I think the same is true in quarantine. We know other people are out there. We know intellectually that we are loved and cared for, but there is a very real struggle when you are not allowed to see those loving faces or receive hugs from those closest to your heart. We are faced with our loneliness like never before. That is, unless you've experienced a major life transition like moving far away or suddenly losing several close family members.

When I was living abroad, my expat community looked forward to Skyping with families and friends at 'home.' But even with the wonders of technology, we would tell you it’s both a blessing and a curse to be able to see your friends but not be with them, to hear your mom but not be able to hug her, to get the dog’s attention but not be able to snuggle him, to get a tough update from a friend and not be able to cry with them as they grieve loss -- this is loneliness. One younger student said to his mom after skyping with friends, “Mom, this is so sad.” When she asked why he was sad, he astutely said, “When I’m talking to them on the iPad, it’s like he’s right here. And then we hang up and he’s gone, like he was never here.” I would agree that the silence after a Skype call ends is the loneliest five seconds a person can experience. Reality hits and brings with it a reminder of just how far away you are from the people who anchor your feet and steady your heart. It’s hard enough to live life as a separate organism, but to be thousands of miles away and then reminded of it during a vulnerable moment -- this is not a journey for the faint of heart. 

And now, at the drop of a hat, it seems we're all living it. We're all experiencing the moment when you hit "end call" and nothing has changed. It's still today. You aren't yet free tomorrow. Loneliness was right there waiting.

Gerald Vann wrote in The Son’s Curse “It is a terrible thing -- and only if one were subhuman would it fail to be terrifying -- to have no roots in this world, to be homeless, isolated, and “unplaced person,” to be on the earth but not of it.
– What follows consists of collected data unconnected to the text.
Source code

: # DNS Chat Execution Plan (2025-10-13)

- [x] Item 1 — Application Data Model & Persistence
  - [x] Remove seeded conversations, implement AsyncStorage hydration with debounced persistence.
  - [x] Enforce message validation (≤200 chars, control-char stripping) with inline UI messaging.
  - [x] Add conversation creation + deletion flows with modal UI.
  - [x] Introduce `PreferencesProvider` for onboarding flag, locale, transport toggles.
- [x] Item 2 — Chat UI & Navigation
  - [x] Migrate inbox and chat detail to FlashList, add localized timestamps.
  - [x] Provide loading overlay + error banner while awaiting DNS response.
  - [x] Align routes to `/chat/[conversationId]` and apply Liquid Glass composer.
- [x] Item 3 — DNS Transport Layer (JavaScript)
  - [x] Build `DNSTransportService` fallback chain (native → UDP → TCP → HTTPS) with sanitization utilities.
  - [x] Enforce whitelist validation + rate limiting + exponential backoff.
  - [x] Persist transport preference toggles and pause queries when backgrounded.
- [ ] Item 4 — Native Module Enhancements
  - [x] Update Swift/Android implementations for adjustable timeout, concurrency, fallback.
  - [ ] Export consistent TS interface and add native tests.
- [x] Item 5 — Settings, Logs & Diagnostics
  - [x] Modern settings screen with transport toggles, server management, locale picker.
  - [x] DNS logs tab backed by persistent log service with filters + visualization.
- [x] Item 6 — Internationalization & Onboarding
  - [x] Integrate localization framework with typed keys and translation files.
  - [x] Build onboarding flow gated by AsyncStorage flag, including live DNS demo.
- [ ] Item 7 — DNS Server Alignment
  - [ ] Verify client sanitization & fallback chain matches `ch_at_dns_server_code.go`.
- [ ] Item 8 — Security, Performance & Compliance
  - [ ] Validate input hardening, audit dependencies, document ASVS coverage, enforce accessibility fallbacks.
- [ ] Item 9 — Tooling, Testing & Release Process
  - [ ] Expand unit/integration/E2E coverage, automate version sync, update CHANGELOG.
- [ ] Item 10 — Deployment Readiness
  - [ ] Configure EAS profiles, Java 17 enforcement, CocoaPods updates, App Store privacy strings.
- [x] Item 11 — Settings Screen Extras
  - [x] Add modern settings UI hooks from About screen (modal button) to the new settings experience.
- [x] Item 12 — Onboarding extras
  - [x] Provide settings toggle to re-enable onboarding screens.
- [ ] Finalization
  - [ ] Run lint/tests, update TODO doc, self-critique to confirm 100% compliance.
What in the Old Testament figure of Melchizedek -- “without father, without mother, without genealogy” -- is a mystery, for us would be a tragedy. Without family or friends or foothold in the earth, without sun and stars and winds, we should be only half alive, doomed to at best a twilight existence; to be fully alive is to be in some way part of these things -- and of their fierceness as of their tenderness.

Studies continue to tell us that despite ever-advancing technology, there is nothing that compares to human connection. Universally, we all need and want it. It’s how we handle our loneliness that reveals our hearts. Like Vann noted, we need both the fierceness and the tenderness of relationships to help us feel rooted and connected. Without such, he says we are only half-alive. And if my math is right, half-alive can some days feel more like half-dead -- only half of what we know could be real. Only half loved, half seen, half heard -- that’s not my preferred way to live and it probably isn’t yours either. Life under quarantine feels kind of half-alive. It's just not the half we'd prefer to live. 

But we know nothing happens on accident. COVID-19 didn't sneak up on God and surprise Him. He isn't worried about how it will turn out -- He has not left the premises. 
He's right here. 
In your loneliness, God is here.
In this uncertainty, we have a God who cannot change.
In the darkness, there is still light and life in knowing God's love.
In the emptiness of today and through the grief of unexpected changes, we can still live very full lives. 

But we can't move past what we won't acknowledge is in our way. So if you're inclined to deny that loneliness isn't part of your struggle... well, only you and God know and more power to you. But if you're willing to name that you're just a little lonely, there's room for you here.